Further north, as Defense Secretary Donald H. Rumsfeld visited Iraq, gunmen killed a police rookie in the latest attack on Iraqis seen as collaborating with the U.S. occupation. U.S. forces arrested arms dealers and broke up a cell they said was planning attacks on Americans.

In Baghdad, an explosion in a truck killed at least two men late Saturday. Police found remnants of what appeared to be a mortar and shells at the site. It was not immediately clear whether the victims were guerrillas or bystanders.

The mourners in Samarra were burying two men killed last week in running battles with U.S. forces. After the Americans returned their bodies on Saturday, about 1,000 people marched to the cemetery to bury them. As is customary in Iraq, they fired weapons in the air.

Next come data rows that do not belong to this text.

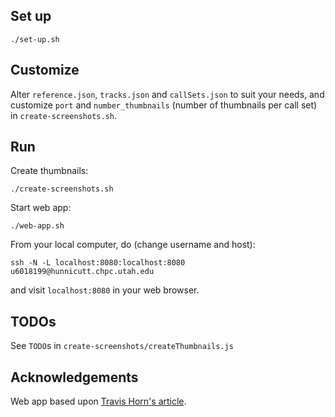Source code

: ## Set up

```
./set-up.sh 
```

## Customize 

Alter `reference.json`, `tracks.json` and `callSets.json` to suit your needs, and customize `port` and `number_thumbnails` (number of thumbnails per call set) in `create-screenshots.sh`.

## Run  

Create thumbnails:

```
./create-screenshots.sh
```

Start web app:
```
./web-app.sh
```
From your local computer, do (change username and host):
```
ssh -N -L localhost:8080:localhost:8080 u6018199@hunnicutt.chpc.utah.edu
```
and visit `localhost:8080` in your web browser. 

## TODOs

See `TODO`s in `create-screenshots/createThumbnails.js`

## Acknowledgements

Web app based upon [Travis Horn's article](https://travishorn.com/creating-a-photo-gallery-with-vue-css-grid-3e0a3dd25285).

A group of Iraqi officers from the U.S.-led civil defense corps told them to put away their guns, witnesses said, and the mourners opened fire, shooting one of the officers in the head and chasing away the others.

Minutes later, dozens of people jumped up and down on the charred pickup truck, chanting "Long live Saddam! Death to the traitors!" The officer's body lay nearby.

At the cemetery, the mourners marked the graves with two Iraqi flags, strewing red and yellow roses around the site.

"God is great! Nobody escapes our revenge," mourners chanted. There were no American forces in sight.

Samarra is 60 miles north of Baghdad in the so-called Sunni Triangle, where opposition to the U.S.-led occupation has been fiercest.

There have been several attacks in Samarra in the past few weeks, including coordinated ambushes of a U.S. cash delivery to banks on Nov. 30. In the ensuing fighting, U.S. forces said they killed dozens of fighters; Iraqi police said only eight people died, most of them civilians.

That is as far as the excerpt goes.